ICS/SCADA is particularly vulnerable to remote code execution vulnerabilities. Another form is SQL injections, “which exploits weaknesses in web applications to allow attackers’ queries to be executed directly in backend database” and allow attackers to extract sensitive information such as credentials, emails, critical documents, intelligence. “Data stolen using SQL injection can provide critical information for advanced UAS targeted attacks.” (Sood A.K. & Enbody, 2014)

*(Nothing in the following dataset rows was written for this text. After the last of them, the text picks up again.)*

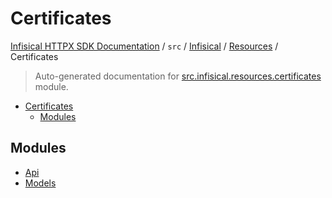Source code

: # Certificates

[Infisical HTTPX SDK Documentation](../../../../README.md#infisical-httpx-sdk-documentation) / `src` / [Infisical](../../index.md#infisical) / [Resources](../index.md#resources) / Certificates

> Auto-generated documentation for [src.infisical.resources.certificates](https://github.com/riebecj/infisical-httpx-sdk/blob/main/src/infisical/resources/certificates/__init__.py) module.

- [Certificates](#certificates)
  - [Modules](#modules)

## Modules

- [Api](./api.md)
- [Models](./models.md)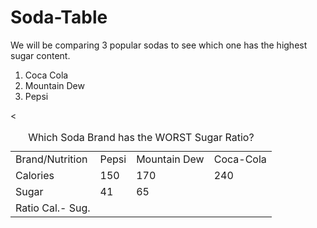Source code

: # Soda-Table
<html>
  <body>
    <title>Soda Comparison</title>
    <p>We will be comparing 3 popular sodas to see which one has the highest sugar content.</p>
    <ol type=1> 
    <li>Coca Cola</li>
      <li>Mountain Dew</li>
      <li>Pepsi</li>
    </ol>
    <table>
      <caption>Which Soda Brand has the WORST Sugar Ratio?</caption>
      <tr><td>Brand/Nutrition</td> <td colspan=2 Row 1 Column 1> Pepsi</td> <td>Mountain Dew</td> <td>Coca-Cola</td></tr> 
      <tr><td>Calories</td> <td colspan=2 row 2 column 2>150</td> <td colspan= row 2 column 3> 170 <td>240</td>
      <tr><td>Sugar</td> <td colspan=2 row 2 column 1>41<td>65</td></tr>
      <tr><td>Ratio Cal.- Sug.</td><</tr>
    </table>
  </body>
</html>
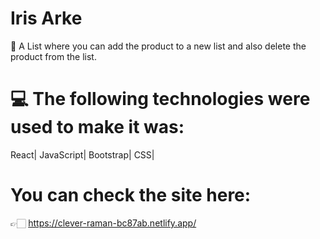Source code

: # Iris Arke

 📃 A List where you can add the product to a new list and also delete the product from the list.

 # 💻 The following technologies were used to make it was:
React| JavaScript| Bootstrap| CSS|

# You can check the site here:
 👉🏻 https://clever-raman-bc87ab.netlify.app/

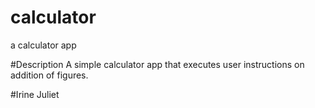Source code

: # calculator
a calculator app

#Description
 A simple calculator app that executes user instructions on addition of figures.
 
#Irine Juliet
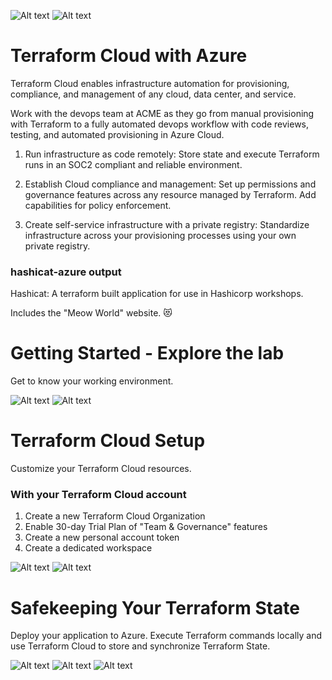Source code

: ![Alt text](image-4.png)
![Alt text](image-5.png)
# Terraform Cloud with Azure
Terraform Cloud enables infrastructure automation for provisioning, compliance, and management of any cloud, data center, and service.

Work with the devops team at ACME as they go from manual provisioning with Terraform to a fully automated devops workflow with code reviews, testing, and automated provisioning in Azure Cloud.

1. Run infrastructure as code remotely: Store state and execute Terraform runs in an SOC2 compliant and reliable environment.

2. Establish Cloud compliance and management: Set up permissions and governance features across any resource managed by Terraform. Add capabilities for policy enforcement.

3. Create self-service infrastructure with a private registry: Standardize infrastructure across your provisioning processes using your own private registry.



### hashicat-azure output
Hashicat: A terraform built application for use in Hashicorp workshops.

Includes the "Meow World" website. 😻

# Getting Started - Explore the lab
Get to know your working environment.

![Alt text](image-6.png)
![Alt text](image-7.png)

# Terraform Cloud Setup
Customize your Terraform Cloud resources.

### With your Terraform Cloud account

1. Create a new Terraform Cloud Organization
2. Enable 30-day Trial Plan of "Team & Governance" features
3. Create a new personal account token
4. Create a dedicated workspace

![Alt text](image-8.png)
![Alt text](image-9.png)

# Safekeeping Your Terraform State
Deploy your application to Azure. Execute Terraform commands locally and use Terraform Cloud to store and synchronize Terraform State.

![Alt text](image-10.png)
![Alt text](image-11.png)
![Alt text](image-12.png)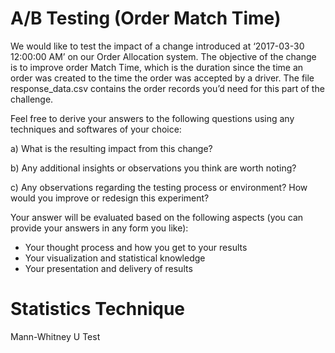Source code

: # A/B Testing (Order Match Time)

We would like to test the impact of a change introduced at ‘2017-03-30 12:00:00 AM’ on our Order Allocation system. The objective of the change is to improve order Match Time, which is the duration since the time an order was created to the time the order was accepted by a driver. The file response_data.csv contains the order records you’d need for this part of the challenge.

Feel free to derive your answers to the following questions using any techniques and softwares of your choice:

a) What is the resulting impact from this change?

b) Any additional insights or observations you think are worth noting?

c) Any observations regarding the testing process or environment? How would you improve or redesign this experiment?

Your answer will be evaluated based on the following aspects (you can provide your answers in any form you like):
- Your thought process and how you get to your results
- Your visualization and statistical knowledge
- Your presentation and delivery of results

# Statistics Technique

Mann-Whitney U Test
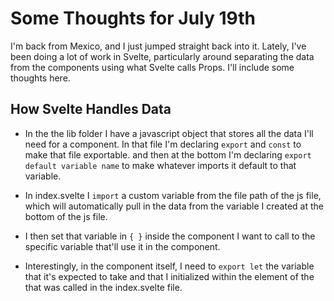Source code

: # Some Thoughts for July 19th

I'm back from Mexico, and I just jumped straight back into it. Lately, I've been doing a lot of work in Svelte, particularly around separating the data from the components using what Svelte calls Props. I'll include some thoughts here. 

## How Svelte Handles Data

- In the the lib folder I have a javascript object that stores all the data I'll need for a component. In that file I'm declaring `export` and `const` to make that file exportable. and then at the bottom I'm declaring `export default variable name` to make whatever imports it default to that variable.

- In index.svelte I `import` a custom variable from the file path of the js file, which will automatically pull in the data from the variable I created at the bottom of the js file. 

- I then set that variable in `{ }` inside the component I want to call to the specific variable that'll use it in the component. 

- Interestingly, in the component itself, I need to `export let` the variable that it's expected to take and that I initialized within the element of the that was called in the index.svelte file.  


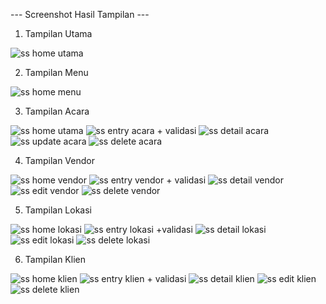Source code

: --- Screenshot Hasil Tampilan ---

1. Tampilan Utama

![ss home utama](https://github.com/user-attachments/assets/13ff58ed-ad4b-4e0a-93dd-e4792b4d376d)

2. Tampilan Menu

![ss home menu](https://github.com/user-attachments/assets/bdd60352-3aac-45ae-b0f9-f9e66bf56382)


3. Tampilan Acara

![ss home utama](https://github.com/user-attachments/assets/a7eea3d7-3188-4bbd-85e4-b7a400351fd9) ![ss entry acara + validasi](https://github.com/user-attachments/assets/c20504da-ca1e-4d4a-9607-a054f6a8d701) ![ss detail acara](https://github.com/user-attachments/assets/16ec2ed4-7763-4ee4-8060-6a65a67d56a0) ![ss update acara](https://github.com/user-attachments/assets/60d8c707-267b-4719-a5e1-9ad26a3cb9d5) ![ss delete acara](https://github.com/user-attachments/assets/49325df0-afc8-4c30-8cb2-a0a5046ef195)

4. Tampilan Vendor

![ss home vendor](https://github.com/user-attachments/assets/d957c521-a37e-4c13-b79d-f2aff609c746) ![ss entry vendor + validasi](https://github.com/user-attachments/assets/451478a4-3e78-4224-b9d2-fc8b9325ed4d) ![ss detail vendor](https://github.com/user-attachments/assets/ce180598-e7a2-491b-a12f-92c8301151b2) ![ss edit vendor](https://github.com/user-attachments/assets/f4e6f6a1-8f54-4348-9e65-1dd3f48de346) ![ss delete vendor ](https://github.com/user-attachments/assets/68ce1fe3-932b-48a7-bb38-791c35cb553e)

5. Tampilan Lokasi

![ss home lokasi](https://github.com/user-attachments/assets/b906e995-fb7c-4122-93b1-486f0b95ccc5) ![ss entry lokasi +validasi](https://github.com/user-attachments/assets/cdd49063-88ab-4577-aefb-98561b145afe) ![ss detail lokasi](https://github.com/user-attachments/assets/10c72819-eeec-4f7c-abc2-73ea4f5d4886) ![ss edit lokasi](https://github.com/user-attachments/assets/92583795-0408-475d-ba28-c7f94a08444e) ![ss delete lokasi](https://github.com/user-attachments/assets/311b48cf-8bab-4500-af4d-f8038da2aade)


6. Tampilan Klien

![ss home klien](https://github.com/user-attachments/assets/e010da9f-f4f6-4cff-8eeb-b67a082ba53a) ![ss entry klien + validasi](https://github.com/user-attachments/assets/b5e344fc-bb8a-4512-a4bb-dfc734a8ae30) ![ss detail klien](https://github.com/user-attachments/assets/d940a605-4c7e-458f-bf35-97a76437baee) ![ss edit klien](https://github.com/user-attachments/assets/d74b0d1e-cecd-466d-9af1-8af2d3ab776f) ![ss delete klien](https://github.com/user-attachments/assets/7830271f-92ff-469c-b243-ebf4299f2daf)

The final group in the software- based vulnerabilities set is “insecure authentication and file uploading flaws. These allow remote attackers to access critical systems by exploiting weak authentication design and uploading malicious code or firmware. This security issue persists due to inability of systems to implement granular control through proper authentication and authorization checks. File uploading attacks exploit a system’s inability to determine type of files being uploaded on server.” (Sood A.K. & Enbody, 2014)
Insider Threat Vulnerabilities
“Insider threats involve a malicious employee or contractor that steals sensitive organizational assets or otherwise diminishes integrity of organization.” (Sood A.K. & Enbody, 2014) Insider threats may be intentional or unintentional. The outcome is the same, increased risk.
Intentional Insider Threats (IIT): is “when contractors or employees turn malicious,” their motives: revenge, personal grudge, and /or greed. Regarding Unintentional Insider Threats (UIT), “the US military defense outsources jobs to contractors, which presents a softer target than military facilities. The result is compromised contractors’ assets allows attackers to steal intelligence from military defense networks. The contractor acts as a proxy to provide entry for attacker, even though contractor has no intention to conduct spying / stealing assets.” (Sood A.K. & Enbody, 2014)
“Edward Snowden worked as a contractor for Central Intelligence Agency and NSA. Snowden leaked copious amounts of information, including information of Government Communications Headquarters (GCHQ) and National Security Agency (NSA) project, ‘Anarchist; Hacking of Israeli drone feeds; ‘The Drone Papers’ – The Intercept and Leaks regarding drone usage in Afghanistan, Yemen, and Somalia.” (Sood A.K. & Enbody, 2014)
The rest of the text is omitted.